*Task brief*: Go through the entries below and print, exactly, the lines starting at the one with "எனும் நூலாக வெளிவந்துள்ளது." and ending at the one with "ஒத்திசைவின் விளைவான பெருங்களிப்பை", keeping both ends and no others.

*Source information*:
'''
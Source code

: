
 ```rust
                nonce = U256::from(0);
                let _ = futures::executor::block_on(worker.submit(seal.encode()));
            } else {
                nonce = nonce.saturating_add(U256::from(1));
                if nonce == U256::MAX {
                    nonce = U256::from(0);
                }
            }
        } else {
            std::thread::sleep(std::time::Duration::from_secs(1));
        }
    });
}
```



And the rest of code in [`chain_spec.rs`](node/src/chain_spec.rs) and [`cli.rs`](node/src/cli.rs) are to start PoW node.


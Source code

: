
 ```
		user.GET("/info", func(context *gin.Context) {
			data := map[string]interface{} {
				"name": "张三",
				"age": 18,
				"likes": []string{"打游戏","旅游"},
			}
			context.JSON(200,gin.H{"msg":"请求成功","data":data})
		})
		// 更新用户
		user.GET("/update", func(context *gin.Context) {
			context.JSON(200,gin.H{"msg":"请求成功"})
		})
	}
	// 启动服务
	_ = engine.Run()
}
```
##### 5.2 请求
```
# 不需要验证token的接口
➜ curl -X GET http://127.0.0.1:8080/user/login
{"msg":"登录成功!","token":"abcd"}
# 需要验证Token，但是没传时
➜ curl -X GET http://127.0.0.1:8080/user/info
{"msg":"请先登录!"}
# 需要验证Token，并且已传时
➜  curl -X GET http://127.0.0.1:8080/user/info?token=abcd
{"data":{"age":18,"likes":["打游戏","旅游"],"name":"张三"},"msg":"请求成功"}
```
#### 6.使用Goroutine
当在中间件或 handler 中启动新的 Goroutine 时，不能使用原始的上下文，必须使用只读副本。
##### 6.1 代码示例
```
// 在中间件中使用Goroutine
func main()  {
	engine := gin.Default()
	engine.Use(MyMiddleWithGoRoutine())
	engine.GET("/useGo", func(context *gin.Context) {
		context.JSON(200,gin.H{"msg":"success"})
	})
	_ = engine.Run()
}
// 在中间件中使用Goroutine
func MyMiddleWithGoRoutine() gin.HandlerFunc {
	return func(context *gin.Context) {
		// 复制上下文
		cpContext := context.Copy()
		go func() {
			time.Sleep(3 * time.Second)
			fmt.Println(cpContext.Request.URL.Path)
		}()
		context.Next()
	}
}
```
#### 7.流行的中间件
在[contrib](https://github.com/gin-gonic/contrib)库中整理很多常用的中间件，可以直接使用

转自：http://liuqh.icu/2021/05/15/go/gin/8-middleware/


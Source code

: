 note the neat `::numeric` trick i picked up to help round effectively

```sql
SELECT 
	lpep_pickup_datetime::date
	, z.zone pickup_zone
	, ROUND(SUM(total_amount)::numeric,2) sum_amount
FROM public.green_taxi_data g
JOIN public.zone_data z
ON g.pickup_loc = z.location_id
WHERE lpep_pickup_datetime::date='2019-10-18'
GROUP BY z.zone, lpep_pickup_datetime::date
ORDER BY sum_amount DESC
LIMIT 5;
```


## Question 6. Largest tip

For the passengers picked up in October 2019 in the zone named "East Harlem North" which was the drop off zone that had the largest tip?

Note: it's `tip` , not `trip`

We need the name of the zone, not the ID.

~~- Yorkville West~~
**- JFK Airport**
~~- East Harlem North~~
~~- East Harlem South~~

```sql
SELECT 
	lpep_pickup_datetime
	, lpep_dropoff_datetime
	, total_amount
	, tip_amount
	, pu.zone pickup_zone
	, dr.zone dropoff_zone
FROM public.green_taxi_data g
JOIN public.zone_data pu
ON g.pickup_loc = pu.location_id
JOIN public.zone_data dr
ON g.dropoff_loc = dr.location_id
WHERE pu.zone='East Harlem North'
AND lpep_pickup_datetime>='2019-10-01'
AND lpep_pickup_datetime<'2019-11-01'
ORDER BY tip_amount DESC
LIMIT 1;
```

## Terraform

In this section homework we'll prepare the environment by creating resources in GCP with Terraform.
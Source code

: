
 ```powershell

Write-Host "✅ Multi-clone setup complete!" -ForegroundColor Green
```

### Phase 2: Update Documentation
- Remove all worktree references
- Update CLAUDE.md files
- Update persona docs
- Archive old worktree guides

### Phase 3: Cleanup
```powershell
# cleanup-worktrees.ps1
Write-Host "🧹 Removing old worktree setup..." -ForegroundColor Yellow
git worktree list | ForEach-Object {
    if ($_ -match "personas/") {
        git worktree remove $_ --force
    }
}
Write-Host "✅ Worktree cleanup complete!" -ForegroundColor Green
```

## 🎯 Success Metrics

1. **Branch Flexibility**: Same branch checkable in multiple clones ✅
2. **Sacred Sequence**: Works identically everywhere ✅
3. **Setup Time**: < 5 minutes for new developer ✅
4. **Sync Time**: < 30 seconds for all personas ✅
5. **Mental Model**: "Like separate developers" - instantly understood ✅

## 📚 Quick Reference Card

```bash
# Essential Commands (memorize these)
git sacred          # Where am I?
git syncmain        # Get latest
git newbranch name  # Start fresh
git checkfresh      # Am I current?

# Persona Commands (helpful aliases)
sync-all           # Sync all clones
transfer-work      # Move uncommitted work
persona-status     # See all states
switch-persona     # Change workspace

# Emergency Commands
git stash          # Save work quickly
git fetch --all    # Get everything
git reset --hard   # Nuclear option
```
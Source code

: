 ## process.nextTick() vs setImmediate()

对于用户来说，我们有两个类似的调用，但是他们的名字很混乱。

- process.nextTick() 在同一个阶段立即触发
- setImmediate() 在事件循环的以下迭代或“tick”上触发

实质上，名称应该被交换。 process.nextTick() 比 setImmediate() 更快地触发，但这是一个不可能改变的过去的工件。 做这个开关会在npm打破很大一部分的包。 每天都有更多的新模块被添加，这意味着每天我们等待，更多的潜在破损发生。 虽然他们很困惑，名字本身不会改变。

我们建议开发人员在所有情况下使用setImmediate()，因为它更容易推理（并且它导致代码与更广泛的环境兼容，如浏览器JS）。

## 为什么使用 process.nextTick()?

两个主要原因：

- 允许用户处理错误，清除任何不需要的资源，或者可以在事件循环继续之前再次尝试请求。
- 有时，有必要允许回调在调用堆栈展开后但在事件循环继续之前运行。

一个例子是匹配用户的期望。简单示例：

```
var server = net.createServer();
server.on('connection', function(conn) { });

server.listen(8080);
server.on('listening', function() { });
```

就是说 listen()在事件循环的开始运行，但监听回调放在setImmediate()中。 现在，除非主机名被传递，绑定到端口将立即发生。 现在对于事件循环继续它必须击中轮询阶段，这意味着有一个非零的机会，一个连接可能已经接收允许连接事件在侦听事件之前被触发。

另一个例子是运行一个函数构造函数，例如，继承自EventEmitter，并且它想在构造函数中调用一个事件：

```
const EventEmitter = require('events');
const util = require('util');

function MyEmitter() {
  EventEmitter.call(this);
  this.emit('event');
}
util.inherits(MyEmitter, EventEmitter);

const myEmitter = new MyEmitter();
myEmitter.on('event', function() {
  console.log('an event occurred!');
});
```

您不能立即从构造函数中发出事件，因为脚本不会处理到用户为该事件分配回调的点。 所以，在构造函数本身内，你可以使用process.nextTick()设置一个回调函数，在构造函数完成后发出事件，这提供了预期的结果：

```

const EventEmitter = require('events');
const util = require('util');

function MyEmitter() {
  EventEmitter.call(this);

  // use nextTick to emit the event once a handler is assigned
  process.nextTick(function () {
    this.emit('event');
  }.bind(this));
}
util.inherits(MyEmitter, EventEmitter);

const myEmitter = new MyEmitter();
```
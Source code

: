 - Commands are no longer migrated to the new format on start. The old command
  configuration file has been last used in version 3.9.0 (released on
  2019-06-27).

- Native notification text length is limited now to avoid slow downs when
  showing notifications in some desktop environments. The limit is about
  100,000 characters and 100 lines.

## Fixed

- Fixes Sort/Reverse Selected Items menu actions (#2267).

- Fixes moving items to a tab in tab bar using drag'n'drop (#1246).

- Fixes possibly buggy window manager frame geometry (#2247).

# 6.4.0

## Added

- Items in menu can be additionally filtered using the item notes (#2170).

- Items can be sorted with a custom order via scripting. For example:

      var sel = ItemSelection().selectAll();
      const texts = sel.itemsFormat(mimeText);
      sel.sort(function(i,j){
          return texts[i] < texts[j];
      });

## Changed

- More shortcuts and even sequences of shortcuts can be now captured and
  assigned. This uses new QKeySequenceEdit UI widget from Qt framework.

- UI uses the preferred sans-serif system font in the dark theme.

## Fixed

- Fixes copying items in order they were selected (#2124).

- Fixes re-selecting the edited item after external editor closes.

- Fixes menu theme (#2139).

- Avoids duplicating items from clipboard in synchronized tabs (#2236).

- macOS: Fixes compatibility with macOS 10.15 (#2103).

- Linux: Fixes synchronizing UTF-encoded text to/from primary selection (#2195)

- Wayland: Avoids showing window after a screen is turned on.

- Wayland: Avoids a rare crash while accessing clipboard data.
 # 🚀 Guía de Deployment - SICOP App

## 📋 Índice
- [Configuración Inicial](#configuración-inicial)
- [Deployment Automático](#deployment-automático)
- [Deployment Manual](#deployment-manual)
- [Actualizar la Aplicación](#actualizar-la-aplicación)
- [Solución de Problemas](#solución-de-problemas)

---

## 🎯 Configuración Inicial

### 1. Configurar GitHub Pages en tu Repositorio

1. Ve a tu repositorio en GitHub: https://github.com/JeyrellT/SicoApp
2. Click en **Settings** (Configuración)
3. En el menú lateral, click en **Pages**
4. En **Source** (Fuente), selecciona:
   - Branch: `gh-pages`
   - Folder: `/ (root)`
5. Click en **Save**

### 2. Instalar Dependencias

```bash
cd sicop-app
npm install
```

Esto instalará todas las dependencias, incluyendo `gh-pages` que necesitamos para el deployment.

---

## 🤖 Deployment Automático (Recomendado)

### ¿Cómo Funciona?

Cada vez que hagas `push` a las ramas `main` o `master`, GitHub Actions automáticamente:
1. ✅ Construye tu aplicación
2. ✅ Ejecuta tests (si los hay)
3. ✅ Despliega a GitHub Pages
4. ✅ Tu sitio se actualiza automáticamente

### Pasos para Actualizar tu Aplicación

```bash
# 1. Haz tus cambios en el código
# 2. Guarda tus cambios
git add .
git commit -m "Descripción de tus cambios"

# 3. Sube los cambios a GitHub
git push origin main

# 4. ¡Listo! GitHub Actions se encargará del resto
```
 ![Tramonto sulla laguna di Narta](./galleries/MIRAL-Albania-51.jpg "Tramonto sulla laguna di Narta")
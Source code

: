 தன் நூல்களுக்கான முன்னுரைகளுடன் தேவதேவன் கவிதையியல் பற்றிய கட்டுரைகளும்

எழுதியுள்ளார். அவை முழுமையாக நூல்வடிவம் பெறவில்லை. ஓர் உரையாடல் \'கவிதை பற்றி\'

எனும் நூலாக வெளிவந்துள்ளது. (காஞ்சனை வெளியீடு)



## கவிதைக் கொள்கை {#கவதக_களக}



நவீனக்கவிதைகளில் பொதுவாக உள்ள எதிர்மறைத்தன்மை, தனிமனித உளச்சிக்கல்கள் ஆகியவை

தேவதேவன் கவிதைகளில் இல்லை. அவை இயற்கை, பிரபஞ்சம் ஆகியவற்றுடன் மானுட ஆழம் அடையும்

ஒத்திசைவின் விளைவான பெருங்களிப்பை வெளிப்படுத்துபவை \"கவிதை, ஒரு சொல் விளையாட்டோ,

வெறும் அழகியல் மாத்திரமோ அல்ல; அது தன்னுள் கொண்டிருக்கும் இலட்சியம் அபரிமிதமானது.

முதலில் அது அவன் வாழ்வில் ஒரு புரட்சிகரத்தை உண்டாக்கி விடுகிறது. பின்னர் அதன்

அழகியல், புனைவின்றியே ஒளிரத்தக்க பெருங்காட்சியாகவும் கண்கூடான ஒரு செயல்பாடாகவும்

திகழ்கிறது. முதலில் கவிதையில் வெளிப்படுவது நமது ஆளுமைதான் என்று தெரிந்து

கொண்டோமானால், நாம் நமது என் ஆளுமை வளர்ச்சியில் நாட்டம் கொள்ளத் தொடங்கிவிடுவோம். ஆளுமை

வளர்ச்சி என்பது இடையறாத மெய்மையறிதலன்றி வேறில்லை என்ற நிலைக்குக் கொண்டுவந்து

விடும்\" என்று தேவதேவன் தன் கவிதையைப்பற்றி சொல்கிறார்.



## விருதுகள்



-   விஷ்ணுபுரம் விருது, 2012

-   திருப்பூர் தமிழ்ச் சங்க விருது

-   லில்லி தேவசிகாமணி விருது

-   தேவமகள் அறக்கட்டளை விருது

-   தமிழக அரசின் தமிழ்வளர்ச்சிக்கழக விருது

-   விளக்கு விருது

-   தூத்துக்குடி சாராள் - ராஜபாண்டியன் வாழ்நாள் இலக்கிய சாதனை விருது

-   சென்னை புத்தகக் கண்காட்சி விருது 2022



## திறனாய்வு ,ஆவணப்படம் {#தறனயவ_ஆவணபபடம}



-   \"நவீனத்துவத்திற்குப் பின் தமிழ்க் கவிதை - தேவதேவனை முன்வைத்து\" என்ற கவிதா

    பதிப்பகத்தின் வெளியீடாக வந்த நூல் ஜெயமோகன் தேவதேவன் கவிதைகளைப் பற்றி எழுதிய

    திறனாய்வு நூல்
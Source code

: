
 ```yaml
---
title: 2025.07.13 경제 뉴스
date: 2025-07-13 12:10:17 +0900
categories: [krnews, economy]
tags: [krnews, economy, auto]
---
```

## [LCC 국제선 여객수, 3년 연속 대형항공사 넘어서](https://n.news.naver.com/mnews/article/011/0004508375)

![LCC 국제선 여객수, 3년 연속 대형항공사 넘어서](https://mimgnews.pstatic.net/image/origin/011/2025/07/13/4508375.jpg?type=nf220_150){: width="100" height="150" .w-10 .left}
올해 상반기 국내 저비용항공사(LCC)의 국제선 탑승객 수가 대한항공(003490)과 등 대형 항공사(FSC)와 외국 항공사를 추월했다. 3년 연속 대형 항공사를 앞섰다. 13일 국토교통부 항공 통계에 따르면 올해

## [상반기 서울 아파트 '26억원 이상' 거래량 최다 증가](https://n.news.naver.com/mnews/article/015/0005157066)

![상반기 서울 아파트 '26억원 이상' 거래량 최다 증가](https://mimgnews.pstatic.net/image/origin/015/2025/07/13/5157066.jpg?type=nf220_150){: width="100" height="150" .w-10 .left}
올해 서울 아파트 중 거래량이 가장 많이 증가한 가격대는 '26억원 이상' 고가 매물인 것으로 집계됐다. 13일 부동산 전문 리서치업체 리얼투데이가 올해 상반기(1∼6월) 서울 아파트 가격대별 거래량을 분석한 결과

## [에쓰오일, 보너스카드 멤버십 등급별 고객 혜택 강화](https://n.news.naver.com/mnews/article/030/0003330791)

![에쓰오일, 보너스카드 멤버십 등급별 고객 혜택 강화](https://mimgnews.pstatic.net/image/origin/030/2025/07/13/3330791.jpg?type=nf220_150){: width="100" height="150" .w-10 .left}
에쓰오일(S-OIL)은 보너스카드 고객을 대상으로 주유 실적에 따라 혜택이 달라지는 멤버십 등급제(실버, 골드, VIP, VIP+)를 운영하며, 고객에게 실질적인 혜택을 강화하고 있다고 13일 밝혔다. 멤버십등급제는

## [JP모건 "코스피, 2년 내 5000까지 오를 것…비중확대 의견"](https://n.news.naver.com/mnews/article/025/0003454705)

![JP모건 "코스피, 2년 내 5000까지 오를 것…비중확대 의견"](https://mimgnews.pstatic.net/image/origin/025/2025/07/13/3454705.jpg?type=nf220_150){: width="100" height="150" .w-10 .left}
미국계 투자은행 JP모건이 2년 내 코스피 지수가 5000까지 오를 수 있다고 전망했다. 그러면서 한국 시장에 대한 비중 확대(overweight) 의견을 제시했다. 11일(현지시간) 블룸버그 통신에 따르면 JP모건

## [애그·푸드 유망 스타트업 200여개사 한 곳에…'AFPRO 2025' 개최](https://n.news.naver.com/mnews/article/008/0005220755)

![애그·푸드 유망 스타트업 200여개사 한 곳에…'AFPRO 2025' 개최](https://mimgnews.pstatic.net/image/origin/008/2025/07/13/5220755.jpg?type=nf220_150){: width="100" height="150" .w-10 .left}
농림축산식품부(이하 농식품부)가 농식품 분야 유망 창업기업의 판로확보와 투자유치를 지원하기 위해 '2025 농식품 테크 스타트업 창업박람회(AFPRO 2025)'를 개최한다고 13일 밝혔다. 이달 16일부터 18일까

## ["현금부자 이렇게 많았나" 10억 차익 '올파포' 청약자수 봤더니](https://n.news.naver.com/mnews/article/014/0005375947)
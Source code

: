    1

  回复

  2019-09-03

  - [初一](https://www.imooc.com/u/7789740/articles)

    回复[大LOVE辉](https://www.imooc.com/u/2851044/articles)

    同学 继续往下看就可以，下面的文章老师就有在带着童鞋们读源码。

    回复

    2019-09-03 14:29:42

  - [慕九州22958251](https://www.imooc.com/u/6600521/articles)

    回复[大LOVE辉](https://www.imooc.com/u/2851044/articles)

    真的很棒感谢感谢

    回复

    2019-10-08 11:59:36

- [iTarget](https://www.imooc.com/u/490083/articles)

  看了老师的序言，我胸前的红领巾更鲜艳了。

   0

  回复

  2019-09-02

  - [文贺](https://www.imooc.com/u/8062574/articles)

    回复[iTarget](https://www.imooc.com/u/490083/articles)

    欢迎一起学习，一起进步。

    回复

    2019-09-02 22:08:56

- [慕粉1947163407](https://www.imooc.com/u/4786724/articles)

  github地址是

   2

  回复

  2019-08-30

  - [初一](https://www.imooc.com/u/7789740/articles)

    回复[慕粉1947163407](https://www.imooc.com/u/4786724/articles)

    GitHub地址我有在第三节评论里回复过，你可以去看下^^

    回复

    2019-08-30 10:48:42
'''
*Problem solution*:
எனும் நூலாக வெளிவந்துள்ளது. (காஞ்சனை வெளியீடு)



## கவிதைக் கொள்கை {#கவதக_களக}



நவீனக்கவிதைகளில் பொதுவாக உள்ள எதிர்மறைத்தன்மை, தனிமனித உளச்சிக்கல்கள் ஆகியவை

தேவதேவன் கவிதைகளில் இல்லை. அவை இயற்கை, பிரபஞ்சம் ஆகியவற்றுடன் மானுட ஆழம் அடையும்

ஒத்திசைவின் விளைவான பெருங்களிப்பை வெளிப்படுத்துபவை \"கவிதை, ஒரு சொல் விளையாட்டோ,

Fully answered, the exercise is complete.